- _Exercise details_: Filter the listing below, please, and copy only the lines with the word "versions".

- _Records shown_:
•••••
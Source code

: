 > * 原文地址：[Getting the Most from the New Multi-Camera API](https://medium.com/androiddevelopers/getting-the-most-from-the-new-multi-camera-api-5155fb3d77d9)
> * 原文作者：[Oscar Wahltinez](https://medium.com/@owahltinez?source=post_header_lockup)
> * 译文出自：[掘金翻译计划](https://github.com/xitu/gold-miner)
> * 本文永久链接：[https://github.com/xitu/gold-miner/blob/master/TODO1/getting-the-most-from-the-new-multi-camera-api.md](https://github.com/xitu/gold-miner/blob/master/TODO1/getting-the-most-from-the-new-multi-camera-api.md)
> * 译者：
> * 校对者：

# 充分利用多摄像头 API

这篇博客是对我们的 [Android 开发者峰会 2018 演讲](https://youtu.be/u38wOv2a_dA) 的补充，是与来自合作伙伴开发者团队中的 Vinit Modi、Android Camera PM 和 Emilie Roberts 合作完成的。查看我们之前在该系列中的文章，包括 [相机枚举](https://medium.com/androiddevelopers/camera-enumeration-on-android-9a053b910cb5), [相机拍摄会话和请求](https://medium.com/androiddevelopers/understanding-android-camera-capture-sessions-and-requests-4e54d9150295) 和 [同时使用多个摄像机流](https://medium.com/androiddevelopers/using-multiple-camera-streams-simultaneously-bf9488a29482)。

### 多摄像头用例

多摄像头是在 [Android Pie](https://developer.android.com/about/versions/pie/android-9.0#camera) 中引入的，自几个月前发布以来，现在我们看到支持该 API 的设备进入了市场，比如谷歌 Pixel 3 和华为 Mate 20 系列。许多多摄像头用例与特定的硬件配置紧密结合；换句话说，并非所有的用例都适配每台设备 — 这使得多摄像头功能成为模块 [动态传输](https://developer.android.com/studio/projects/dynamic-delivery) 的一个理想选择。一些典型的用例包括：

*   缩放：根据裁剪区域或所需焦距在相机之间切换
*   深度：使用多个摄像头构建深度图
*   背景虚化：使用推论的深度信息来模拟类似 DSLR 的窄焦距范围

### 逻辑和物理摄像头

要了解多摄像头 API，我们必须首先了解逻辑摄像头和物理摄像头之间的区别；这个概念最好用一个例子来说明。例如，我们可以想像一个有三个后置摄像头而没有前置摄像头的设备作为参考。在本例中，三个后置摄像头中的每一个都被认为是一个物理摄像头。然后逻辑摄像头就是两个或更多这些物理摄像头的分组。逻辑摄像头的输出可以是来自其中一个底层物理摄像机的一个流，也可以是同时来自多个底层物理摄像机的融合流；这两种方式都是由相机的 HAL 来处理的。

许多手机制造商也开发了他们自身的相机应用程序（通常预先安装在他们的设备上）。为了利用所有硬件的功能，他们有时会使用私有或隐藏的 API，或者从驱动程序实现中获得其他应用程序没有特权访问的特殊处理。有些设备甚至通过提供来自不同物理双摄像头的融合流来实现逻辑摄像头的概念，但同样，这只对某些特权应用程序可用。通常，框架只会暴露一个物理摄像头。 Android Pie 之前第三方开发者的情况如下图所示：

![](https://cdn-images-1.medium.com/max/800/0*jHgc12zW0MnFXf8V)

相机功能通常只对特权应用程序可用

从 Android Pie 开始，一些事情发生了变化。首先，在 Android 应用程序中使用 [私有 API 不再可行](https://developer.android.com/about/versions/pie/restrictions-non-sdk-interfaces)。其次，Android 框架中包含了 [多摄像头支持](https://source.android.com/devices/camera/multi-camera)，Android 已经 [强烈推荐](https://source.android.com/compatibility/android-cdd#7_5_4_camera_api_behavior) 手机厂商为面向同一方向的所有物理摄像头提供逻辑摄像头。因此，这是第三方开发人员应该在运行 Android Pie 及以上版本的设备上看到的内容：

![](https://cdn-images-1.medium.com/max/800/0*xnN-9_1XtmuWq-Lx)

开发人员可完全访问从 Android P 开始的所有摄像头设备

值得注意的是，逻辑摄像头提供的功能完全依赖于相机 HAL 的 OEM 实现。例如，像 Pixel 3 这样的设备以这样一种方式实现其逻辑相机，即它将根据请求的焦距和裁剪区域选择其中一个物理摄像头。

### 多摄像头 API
•••••
- _Written response_:
多摄像头是在 [Android Pie](https://developer.android.com/about/versions/pie/android-9.0#camera) 中引入的，自几个月前发布以来，现在我们看到支持该 API 的设备进入了市场，比如谷歌 Pixel 3 和华为 Mate 20 系列。许多多摄像头用例与特定的硬件配置紧密结合；换句话说，并非所有的用例都适配每台设备 — 这使得多摄像头功能成为模块 [动态传输](https://developer.android.com/studio/projects/dynamic-delivery) 的一个理想选择。一些典型的用例包括：
从 Android Pie 开始，一些事情发生了变化。首先，在 Android 应用程序中使用 [私有 API 不再可行](https://developer.android.com/about/versions/pie/restrictions-non-sdk-interfaces)。其次，Android 框架中包含了 [多摄像头支持](https://source.android.com/devices/camera/multi-camera)，Android 已经 [强烈推荐](https://source.android.com/compatibility/android-cdd#7_5_4_camera_api_behavior) 手机厂商为面向同一方向的所有物理摄像头提供逻辑摄像头。因此，这是第三方开发人员应该在运行 Android Pie 及以上版本的设备上看到的内容：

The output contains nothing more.